Name and Place for Tuesday, October 14 (’14)
From Bernard Lewis’ Istanbul and the Civilization of the Ottoman Empire, a fascinating glimpse into the Ottoman Empire when it still sent chills into the heart of Europeans:
Food and drink held an important place among the preoccupations of the religious and police authorities in the city. So too for a while did coffee and tobacco, the former introduced from the Arab lands, the latter by English merchants from the American colonies. The historian Ibrahim-i Pechevi, writing in about 1635, describes their introduction as follows:
“Until the year 962 (1555 on the Christian calendar), in the high, God-guarded capital city of Constantinople, as well as in the Ottoman lands generally, coffee and coffee-houses did not exist. About that year, a fellow called Hakam from Aleppo, and a wag called Shems from Damascus came to the city; they each opened a large shop in the district called Tahtalkale, and began to purvey coffee. These shops became meeting-places of a circle of pleasure-seekers and idlers, and also of some wits from among the men of letters and literati, and they used to meet in groups of about twenty or thirty. Some read books and fine writings, some were busy with backgammon and chess, some brought new poems and talked of literature. Those who used to spend a good deal of money on giving dinners for the sake of convivial entertainment, found that they could attain the joys of conviviality merely by spending an asper or two on the price of coffee. It reached such a point that all kinds of unemployed officers, judges and professors all seeking preferment, and corner-sitters with nothing to do proclaimed that there was no place like it for pleasure and relaxation, and filled it until there was no room to sit or stand. It became so famous that, besides the holders of high officers, even great men could not refrain from coming there.
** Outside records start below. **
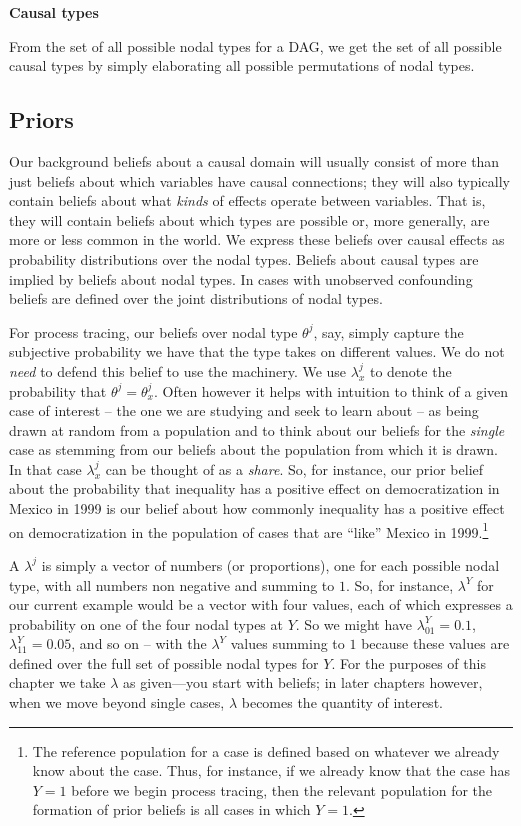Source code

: \documentclass[
  12pt,
]{book}
\begin{document}
\textbf{Causal types}

From the set of all possible nodal types for a DAG, we get the set of all possible causal types by simply elaborating all possible permutations of nodal types.

\hypertarget{priors}{%
\subsection{Priors}\label{priors}}

Our background beliefs about a causal domain will usually consist of more than just beliefs about which variables have causal connections; they will also typically contain beliefs about what \emph{kinds} of effects operate between variables. That is, they will contain beliefs about which types are possible or, more generally, are more or less common in the world. We express these beliefs over causal effects as probability distributions over the nodal types. Beliefs about causal types are implied by beliefs about nodal types. In cases with unobserved confounding beliefs are defined over the joint distributions of nodal types.

For process tracing, our beliefs over nodal type \(\theta^j\), say, simply capture the subjective probability we have that the type takes on different values. We do not \emph{need} to defend this belief to use the machinery. We use \(\lambda^j_x\) to denote the probability that \(\theta^j = \theta^j_x\). Often however it helps with intuition to think of a given case of interest -- the one we are studying and seek to learn about -- as being drawn at random from a population and to think about our beliefs for the \emph{single} case as stemming from our beliefs about the population from which it is drawn. In that case \(\lambda^j_x\) can be thought of as a \emph{share}. So, for instance, our prior belief about the probability that inequality has a positive effect on democratization in Mexico in 1999 is our belief about how commonly inequality has a positive effect on democratization in the population of cases that are ``like'' Mexico in 1999.\footnote{The reference population for a case is defined based on whatever we already know about the case. Thus, for instance, if we already know that the case has \(Y=1\) before we begin process tracing, then the relevant population for the formation of prior beliefs is all cases in which \(Y=1\).}

A \(\lambda^j\) is simply a vector of numbers (or proportions), one for each possible nodal type, with all numbers non negative and summing to \(1\). So, for instance, \(\lambda^Y\) for our current example would be a vector with four values, each of which expresses a probability on one of the four nodal types at \(Y\). So we might have \(\lambda^Y_{01}=0.1\), \(\lambda^Y_{11}=0.05\), and so on -- with the \(\lambda^Y\) values summing to \(1\) because these values are defined over the full set of possible nodal types for \(Y\). For the purposes of this chapter we take \(\lambda\) as given---you start with beliefs; in later chapters however, when we move beyond single cases, \(\lambda\) becomes the quantity of interest.
\end{document}
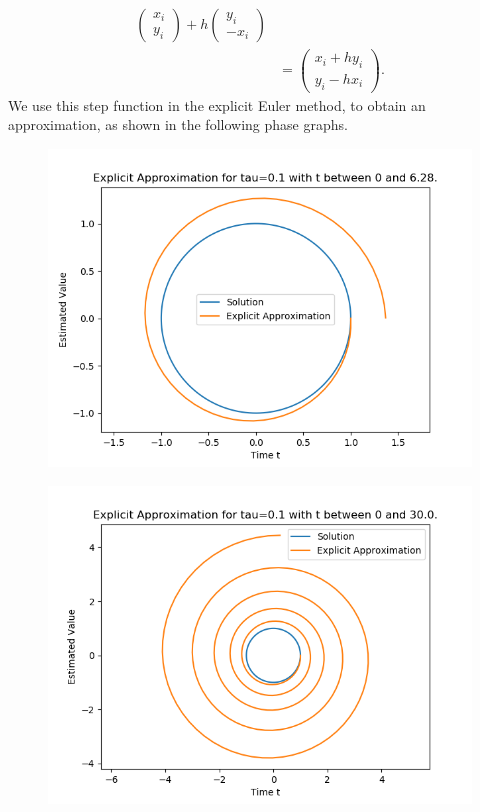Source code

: \documentclass{article}
\begin{document}
\begin{itemize}
\begin{align*}
\begin{pmatrix}
				x_{i} \\
				y_{i}
			\end{pmatrix}
			+ h
			\begin{pmatrix}
				y_{i} \\
				-x_{i}
			\end{pmatrix} \\
			&=
			\begin{pmatrix}
				x_{i} + h y_{i} \\
				y_{i} - h x_{i}
			\end{pmatrix}.
		\end{align*}
		We use this step function in the explicit Euler method, to
		obtain an approximation, as shown in the following phase graphs.

		\begin{figure}[H]
			\includegraphics[scale=0.6]{explicitphase2p}
		\end{figure}
		\begin{figure}[H]
			\includegraphics[scale=0.6]{explicitphase30}
		\end{figure}


\end{itemize}
\end{document}
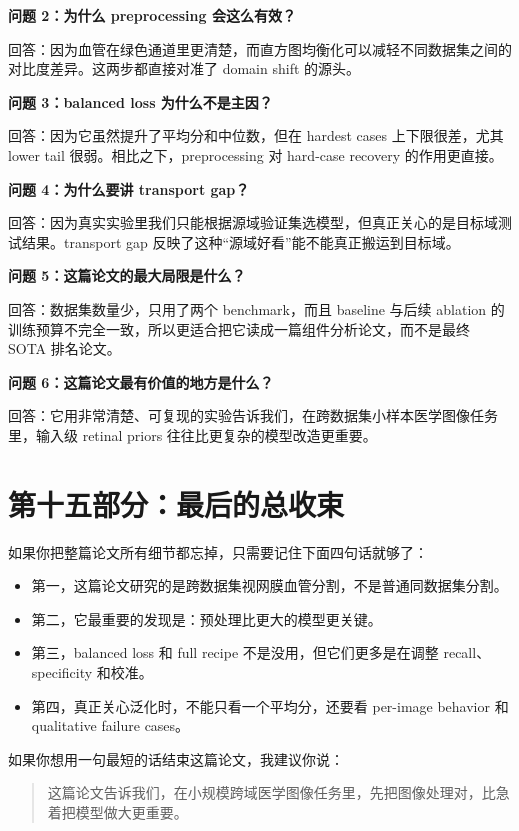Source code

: \documentclass[12pt,a4paper]{ctexart}
\begin{document}
\textbf{问题 2：为什么 preprocessing 会这么有效？}

回答：因为血管在绿色通道里更清楚，而直方图均衡化可以减轻不同数据集之间的对比度差异。这两步都直接对准了 domain shift 的源头。

\textbf{问题 3：balanced loss 为什么不是主因？}

回答：因为它虽然提升了平均分和中位数，但在 hardest cases 上下限很差，尤其 lower tail 很弱。相比之下，preprocessing 对 hard-case recovery 的作用更直接。

\textbf{问题 4：为什么要讲 transport gap？}

回答：因为真实实验里我们只能根据源域验证集选模型，但真正关心的是目标域测试结果。transport gap 反映了这种“源域好看”能不能真正搬运到目标域。

\textbf{问题 5：这篇论文的最大局限是什么？}

回答：数据集数量少，只用了两个 benchmark，而且 baseline 与后续 ablation 的训练预算不完全一致，所以更适合把它读成一篇组件分析论文，而不是最终 SOTA 排名论文。

\textbf{问题 6：这篇论文最有价值的地方是什么？}

回答：它用非常清楚、可复现的实验告诉我们，在跨数据集小样本医学图像任务里，输入级 retinal priors 往往比更复杂的模型改造更重要。

\section*{第十五部分：最后的总收束}

如果你把整篇论文所有细节都忘掉，只需要记住下面四句话就够了：

\begin{itemize}[leftmargin=1.6em]
  \item 第一，这篇论文研究的是跨数据集视网膜血管分割，不是普通同数据集分割。
  \item 第二，它最重要的发现是：预处理比更大的模型更关键。
  \item 第三，balanced loss 和 full recipe 不是没用，但它们更多是在调整 recall、specificity 和校准。
  \item 第四，真正关心泛化时，不能只看一个平均分，还要看 per-image behavior 和 qualitative failure cases。
\end{itemize}

如果你想用一句最短的话结束这篇论文，我建议你说：

\begin{quote}
这篇论文告诉我们，在小规模跨域医学图像任务里，先把图像处理对，比急着把模型做大更重要。
\end{quote}
\end{document}
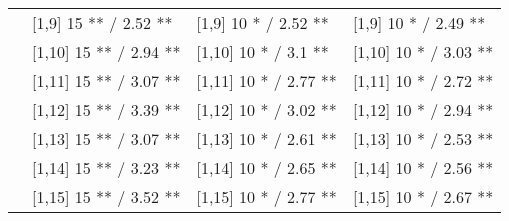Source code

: \begin{table}
\begin{tabular}[t]{llll}
 & {}[1,9] 15 ** / 2.52 ** & {}[1,9] 10 * / 2.52 ** & {}[1,9] 10 * / 2.49 **\\
 & {}[1,10] 15 ** / 2.94 ** & {}[1,10] 10 * / 3.1 ** & {}[1,10] 10 * / 3.03 **\\
 & {}[1,11] 15 ** / 3.07 ** & {}[1,11] 10 * / 2.77 ** & {}[1,11] 10 * / 2.72 **\\
 & {}[1,12] 15 ** / 3.39 ** & {}[1,12] 10 * / 3.02 ** & {}[1,12] 10 * / 2.94 **\\
\addlinespace
 & {}[1,13] 15 ** / 3.07 ** & {}[1,13] 10 * / 2.61 ** & {}[1,13] 10 * / 2.53 **\\
 & {}[1,14] 15 ** / 3.23 ** & {}[1,14] 10 * / 2.65 ** & {}[1,14] 10 * / 2.56 **\\
 & {}[1,15] 15 ** / 3.52 ** & {}[1,15] 10 * / 2.77 ** & {}[1,15] 10 * / 2.67 **\\
\bottomrule
\end{tabular}
\end{table}
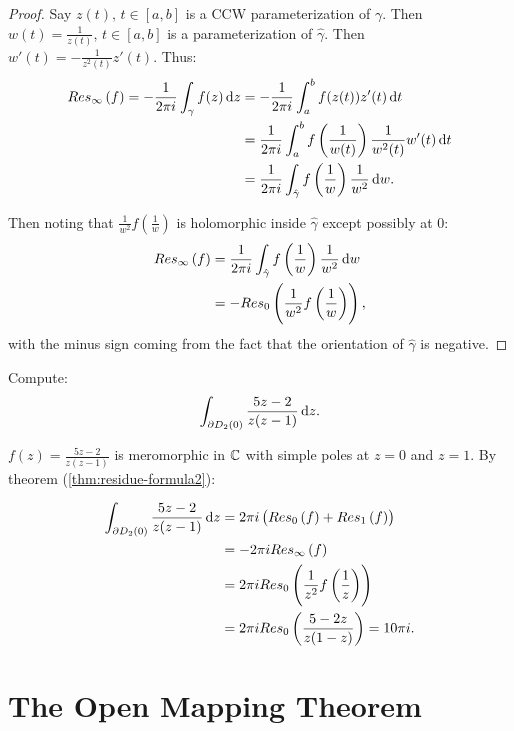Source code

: \begin{proof}
Say $z(t), \, t \in [a,b]$ is a CCW parameterization of $\gamma$. Then $w(t) = \frac{1}{z(t)}, \, t \in [a,b]$ is a parameterization of $\hat{\gamma}$. Then $w'(t) =- \frac{1}{z^2(t)} z'(t)$. Thus:
\begin{align*}
    \res{\infty}{f} = - \frac{1}{2 \pi i} \int_\gamma f(z) \dif z &= - \frac{1}{2 \pi i} \int_a^b f(z(t)) z'(t) \dif t\\
    &= \frac{1}{2 \pi i} \int_a^b f  \left( \frac{1}{w(t)} \right) \frac{1}{w^2(t)} w'(t) \dif t\\
    &= \frac{1}{2 \pi i} \int_{\hat{\gamma}} f \left( \frac{1}{w} \right) \frac{1}{w^2} \dif w.
\end{align*}

Then noting that $\frac{1}{w^2} f \left( \frac{1}{w} \right)$ is holomorphic inside $\hat{\gamma}$ except possibly at $0$:
\begin{align*}
    \res{\infty}{f} &= \frac{1}{2 \pi i} \int_{\hat{\gamma}} f \left( \frac{1}{w} \right) \frac{1}{w^2} \dif w\\
    &= - \res{0}{\frac{1}{w^2} f \left( \frac{1}{w} \right)},
\end{align*}
with the minus sign coming from the fact that the orientation of $\hat{\gamma}$ is negative.


\end{proof}


\begin{example}

Compute:
\begin{align*}
    \int_{\partial D_2(0)} \frac{5z-2}{z(z-1)} \dif z.
\end{align*}

$f(z) = \frac{5z-2}{z(z-1)}$ is meromorphic in $\mathbb{C}$ with simple poles at $z=0$ and $z=1$. By theorem (\ref{thm:residue-formula2}):

\begin{align*}
    \int_{\partial D_2(0)} \frac{5z-2}{z(z-1)} \dif z &= 2 \pi i \left( \res{0}{f} + \res{1}{f} \right)\\
    &= - 2 \pi i \res{\infty }{f}\\
    &= 2 \pi i \res{0}{\frac{1}{z^2} f\left( \frac{1}{z} \right)}\\
    &= 2 \pi i \res{0}{\frac{5-2z}{z(1-z)}} = 10 \pi i.
\end{align*}
\end{example}


\section{The Open Mapping Theorem}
The Imams and muezzins and pious hypocrites said: “People have become addicts of the coffee house; nobody comes to the mosques!” The ulema said: “It is a house of evil deeds; it is better to go to the wine-tavern than there.” The preachers in particular made great efforts to forbid it. The muftis, arguing that anything which is heated to the point of carbonization, that is, becomes charcoal, is unlawful, issued fetvas against it. The in the time of Sultan Murad III, may God pardon him and have mercy on him, there were great interdictions and prohibitions, but certain persons made approaches to the chief of police and the captain of the watch about selling coffee from back-doors in side-alleys, in small and unobtrusive shops, and were allowed to do this….After this time, it became so prevalent, that the ban was abandoned. The preachers and muftis now said that it does not get completely carbonized, and to drink it is therefore lawful. Among the ulema, the sheykhs, the viziers and the great, there was nobody left who did not drink it. It even reached such a point that the grand viziers built great coffee houses as investments, and began to rent them out at one or two gold pieces a day.”
The more things change, the more things stay the same.